Open datasciyj opened this issue 2 years ago • 3 comments

Hi, metrics = tfrs.metrics.FactorizedTopK( candidates=movies.batch(128).map(movie_model) ) I'm trying to figure out how 'candidates' argument works for FactorizedTopK metric from the retrieval tutorial. The tutorial uses 'movies' dataset, and I found the dataset includes some duplicates. I tested using an array of unique movies for that argument and I got different accuracy compared to using 'movies' dataset. Can anyone help me to understand how the candidates are used to calculate accuracy and how I should create this from the dataset I have (order of items and batch size)?
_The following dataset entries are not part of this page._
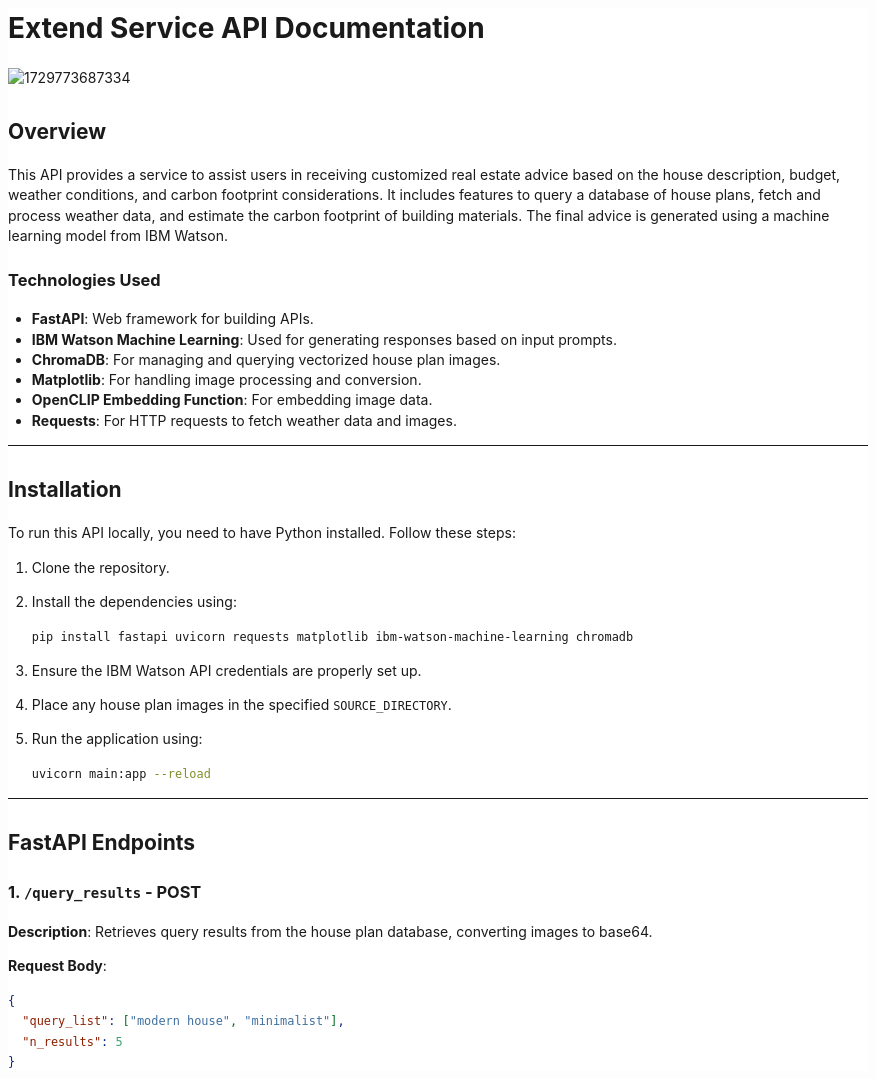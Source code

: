 # Extend Service API Documentation


![1729773687334](images/README/1729773687334.png)

## Overview

This API provides a service to assist users in receiving customized real estate advice based on the house description, budget, weather conditions, and carbon footprint considerations. It includes features to query a database of house plans, fetch and process weather data, and estimate the carbon footprint of building materials. The final advice is generated using a machine learning model from IBM Watson.

### Technologies Used

- **FastAPI**: Web framework for building APIs.
- **IBM Watson Machine Learning**: Used for generating responses based on input prompts.
- **ChromaDB**: For managing and querying vectorized house plan images.
- **Matplotlib**: For handling image processing and conversion.
- **OpenCLIP Embedding Function**: For embedding image data.
- **Requests**: For HTTP requests to fetch weather data and images.

---

## Installation

To run this API locally, you need to have Python installed. Follow these steps:

1. Clone the repository.
2. Install the dependencies using:

   ```bash
   pip install fastapi uvicorn requests matplotlib ibm-watson-machine-learning chromadb
   ```
3. Ensure the IBM Watson API credentials are properly set up.
4. Place any house plan images in the specified `SOURCE_DIRECTORY`.
5. Run the application using:

   ```bash
   uvicorn main:app --reload
   ```

---

## FastAPI Endpoints

### 1. `/query_results` - POST

**Description**: Retrieves query results from the house plan database, converting images to base64.

**Request Body**:

```json
{
  "query_list": ["modern house", "minimalist"],
  "n_results": 5
}
```
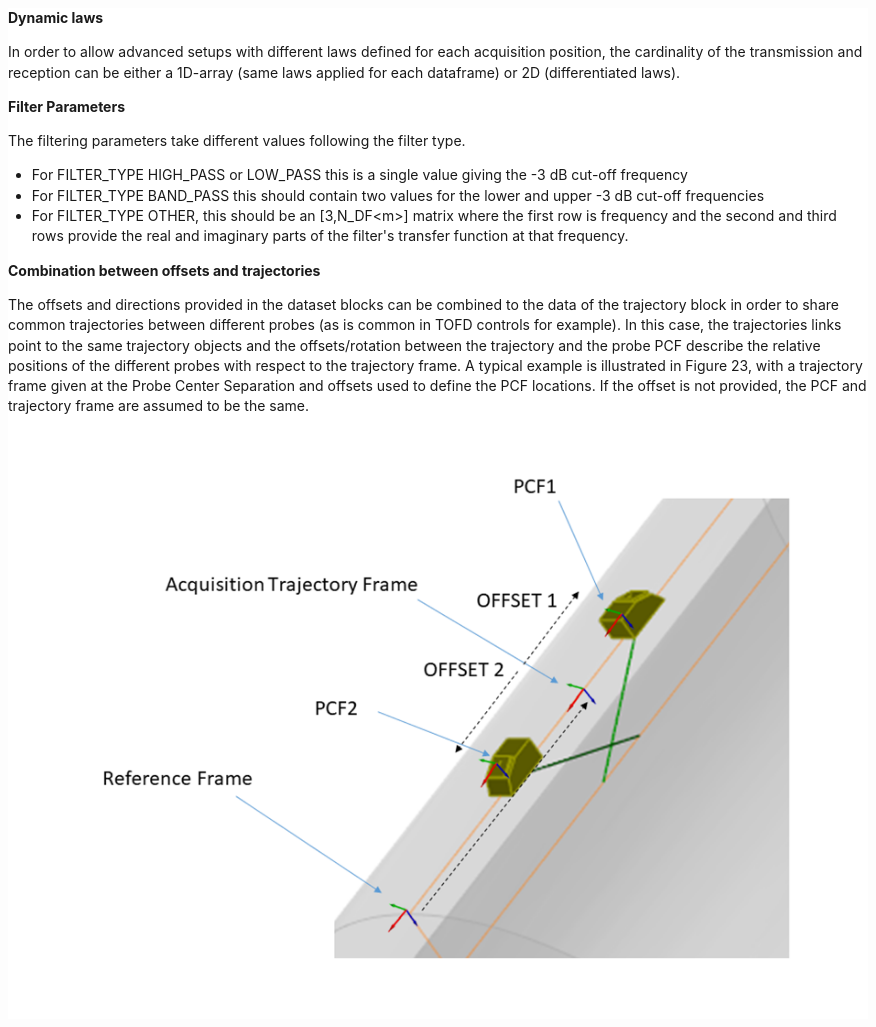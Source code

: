 **Dynamic laws**

In order to allow advanced setups with different laws defined for each acquisition position, the cardinality of the
transmission and reception can be either a 1D-array (same laws applied for each dataframe) or 2D (differentiated laws).

**Filter Parameters**

The filtering parameters take different values following the filter type.

- For FILTER_TYPE HIGH_PASS or LOW_PASS this is a single value giving the -3 dB cut-off frequency
- For FILTER_TYPE BAND_PASS this should contain two values for the lower and upper -3 dB cut-off frequencies
- For FILTER_TYPE OTHER, this should be an \[3,N_DF\<m\>\] matrix where the first row is frequency and the second and
  third rows provide the real and imaginary parts of the filter's transfer function at that frequency.

**Combination between offsets and trajectories**

The offsets and directions provided in the dataset blocks can be combined to the data of the trajectory block in order
to share common trajectories between different probes (as is common in TOFD controls for example). In this case, the
trajectories links point to the same trajectory objects and the offsets/rotation between the trajectory and the probe
PCF describe the relative positions of the different probes with respect to the trajectory frame. A typical example is
illustrated in Figure 23, with a trajectory frame given at the Probe Center Separation and offsets used to define the
PCF locations. If the offset is not provided, the PCF and trajectory frame are assumed to be the same.

![Example of offset and trajectory combination in the case of a TOFD inspection](images/media/figure23.png "Figure 23")


[^1]: P. Wilcox, MFMC Specification document 2.0.0b.
[^2]: M. Dennis, ECUF Common Ultrasonic Datafile Format, 2018 EPRI Technical Report
[^3]: S. Holland, Data Models for NDE 4.0 and NDE Digital Twin, Chapter for NDE 4.0 textbook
datasciyj avatar Aug 16 '23 22:08 datasciyj

Top K categorical accuracy is the percentage of records for which the (non-zero) targets are in the top K predictions. So, if a user clicked or rated a movie positively, and that movie has the 11th highest score in the model's predictions for that user, then it wouldn't qualify for the top 10 categorical accuracy, but it would qualify for the top 25 categorical accuracy, for example.

rlcauvin avatar Aug 21 '23 15:08 rlcauvin

Thanks for your answer, @rlcauvin Can I also get your help with understanding why I can't use unique values of movies for 'candidates' argument? I tried using the unique movies for 'candidates' but the top k accuracy got different. I couldn't understand why I can't just use unique items if the 'candidates' is used as implicit negatives.

datasciyj avatar Aug 27 '23 21:08 datasciyj

I use unique candidates in my retrieval models. I suppose specifying candidates with duplicates could result in some of the duplicates appearing more than once in the top K recommendations for a user, or in implicit negatives skewing the model. I haven't examined the MovieLens dataset, but I don't see any good reason that it should contain duplicates in the movies file.